You’re a braver man than me using the repaired power supply, but I’ve never been working out of Nigeria and been a few weeks away from a replacement!

Okay, so it turns out the the fans on the card only spin at boot up. Very strange. I moved it to a new PCI-E slot and had a little more success, the fans wouldn’t spin with DOTA but did spin with Witcher 3 for about 20 seconds before the system rebooted itself again. I’ll test it with the new power supply when I get it to see if it is a power issue. If that fails I’ll bring the card back with me this summer when I am back in the states and get it RMAed.

Does this sound like a card issue, a power issue or a motherboard issue to you guys? Everything is working fine other than the reboot when I load up the witcher (which is the only intensive game I have right now.)

EDIT: Downloaded afterburner and force the fans to spin at 100% and everything stayed cool and the fans were spinning, booted witcher up again and it had a hard reboot, so the hard reboot has nothing to do with GPU temps. Pretty sure its just the power supply struggling.

I think you’re right – it’s the power supply. The fans on the graphics card will spin up as necessary to cool the card. It sounds like as the card draws more power (and gets hotter) the power supply is struggling and fails, causing your hard reset.

As an aside, I think it’s both terrifying and amazing that you would get a power supply fixed. Terrifying, because holy cow if it craps out again it could fuck your whole system. Amazing, because in the developed world we’ve become such a consumer culture that if something fails, we don’t repair it, we replace it. A few years ago I my furnace crapped out, and the repair guy came out and recommended I replace it (to the tune of $8,000 later). A few hours of research and a $200 part later, I fixed it myself. Weirdly, I felt good about that, although I suppose it’s possible the furnace could blow up and burn down my house, and at the same time I’m nervous for your computer.

Anyway, best of luck, and hopefully the new power supply (once it arrives off the slow boat) solves your problems!

Don’t PSUs have, essentially, breakers in them which pop before they have a chance to screw up your system? (just guessing).

On a side note…I know that smell of a burnt PSU so well. I still remember coming home (maybe 10+ years ago) and going “What’s that smell?”…then finding out my PC was down.

I’m curious as to what the repairman actually DID to the PSU.

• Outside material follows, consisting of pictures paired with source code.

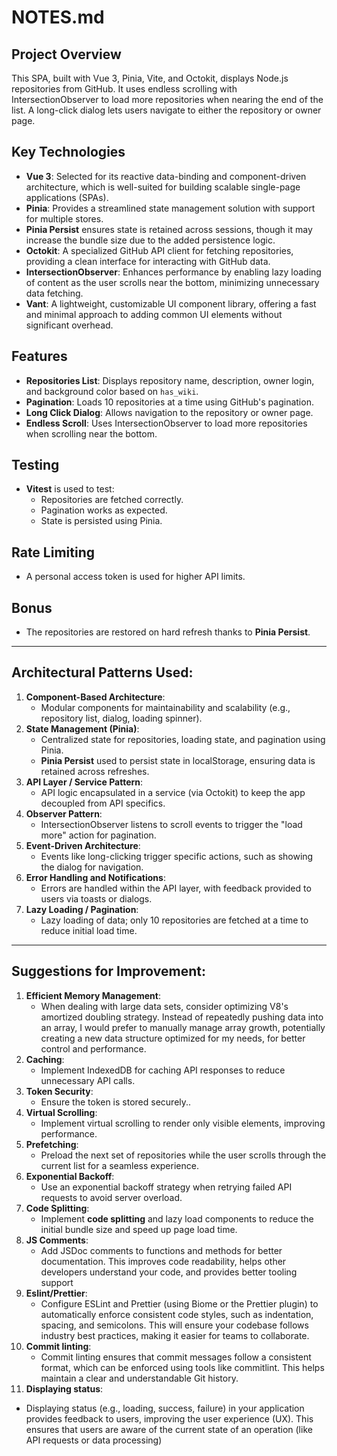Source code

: # NOTES.md

## Project Overview

This SPA, built with Vue 3, Pinia, Vite, and Octokit, displays Node.js repositories from GitHub. It uses endless scrolling with IntersectionObserver to load more repositories when nearing the end of the list. A long-click dialog lets users navigate to either the repository or owner page.



## Key Technologies

- **Vue 3**: Selected for its reactive data-binding and component-driven architecture, which is well-suited for building scalable single-page applications (SPAs).
- **Pinia**: Provides a streamlined state management solution with support for multiple stores.
- **Pinia Persist** ensures state is retained across sessions, though it may increase the bundle size due to the added persistence logic.
- **Octokit**: A specialized GitHub API client for fetching repositories, providing a clean interface for interacting with GitHub data.
- **IntersectionObserver**: Enhances performance by enabling lazy loading of content as the user scrolls near the bottom, minimizing unnecessary data fetching.
- **Vant**: A lightweight, customizable UI component library, offering a fast and minimal approach to adding common UI elements without significant overhead.

## Features

- **Repositories List**: Displays repository name, description, owner login, and background color based on `has_wiki`.
- **Pagination**: Loads 10 repositories at a time using GitHub's pagination.
- **Long Click Dialog**: Allows navigation to the repository or owner page.
- **Endless Scroll**: Uses IntersectionObserver to load more repositories when scrolling near the bottom.

## Testing

- **Vitest** is used to test:
  - Repositories are fetched correctly.
  - Pagination works as expected.
  - State is persisted using Pinia.

## Rate Limiting

- A personal access token is used for higher API limits.

## Bonus

- The repositories are restored on hard refresh thanks to **Pinia Persist**.

---

## Architectural Patterns Used:

1. **Component-Based Architecture**:
   - Modular components for maintainability and scalability (e.g., repository list, dialog, loading spinner).
2. **State Management (Pinia)**:
   - Centralized state for repositories, loading state, and pagination using Pinia.
   - **Pinia Persist** used to persist state in localStorage, ensuring data is retained across refreshes.
3. **API Layer / Service Pattern**:
   - API logic encapsulated in a service (via Octokit) to keep the app decoupled from API specifics.
4. **Observer Pattern**:
   - IntersectionObserver listens to scroll events to trigger the "load more" action for pagination.
5. **Event-Driven Architecture**:
   - Events like long-clicking trigger specific actions, such as showing the dialog for navigation.
6. **Error Handling and Notifications**:
   - Errors are handled within the API layer, with feedback provided to users via toasts or dialogs.
7. **Lazy Loading / Pagination**:
   - Lazy loading of data; only 10 repositories are fetched at a time to reduce initial load time.

---

## Suggestions for Improvement:

1. **Efficient Memory Management**:
   - When dealing with large data sets, consider optimizing V8's amortized doubling strategy. Instead of repeatedly pushing data into an array, I would prefer to manually manage array growth, potentially creating a new data structure optimized for my needs, for better control and performance.
2. **Caching**:
   - Implement IndexedDB for caching API responses to reduce unnecessary API calls.
2. **Token Security**:
   - Ensure the token is stored securely..
3. **Virtual Scrolling**:
   - Implement virtual scrolling to render only visible elements, improving performance.
4. **Prefetching**:
   - Preload the next set of repositories while the user scrolls through the current list for a seamless experience.
5. **Exponential Backoff**:
   - Use an exponential backoff strategy when retrying failed API requests to avoid server overload.
6. **Code Splitting**:
   - Implement **code splitting** and lazy load components to reduce the initial bundle size and speed up page load time.
7. **JS Comments**:
   - Add JSDoc comments to functions and methods for better documentation. This improves code readability, helps other developers understand your code, and provides better tooling support
8. **Eslint/Prettier**:
   - Configure ESLint and Prettier (using Biome or the Prettier plugin) to automatically enforce consistent code styles, such as indentation, spacing, and semicolons. This will ensure your codebase follows industry best practices, making it easier for teams to collaborate.
9. **Commit linting**:
   - Commit linting ensures that commit messages follow a consistent format, which can be enforced using tools like commitlint. This helps maintain a clear and understandable Git history.
10. **Displaying status**:
   - Displaying status (e.g., loading, success, failure) in your application provides feedback to users, improving the user experience (UX). This ensures that users are aware of the current state of an operation (like API requests or data processing)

Based on the description of the problem, it sounded like the capacitors suffered a catastrophic failure, and burst. I suppose that you could, in theory, replace the capacitors… although on some level I tend to think that doing so would cost more than the price of a new unit. But, as other’s have said, I live in a place where I can just go buy a new PSU today, or have Amazon send me one tomorrow, pretty trivially.

Normally, I’d say not to use a repaired PSU at all, due to potential danger. But given you’re in Nigeria, I dunno.

Cost 50 bucks to replace the capacitor(s).

So got the new power supply put in today and I’m happy to report all is well. Put in an hour and a half of witcher 3 with no issues other than forgetting how to do everything, what quest I was on, combat, etc.

I will try never again to take for granted living 10 minutes away from computer replacement parts.

Congrats on the new PSU!
I can only imagine the grief level had it arrived DOA.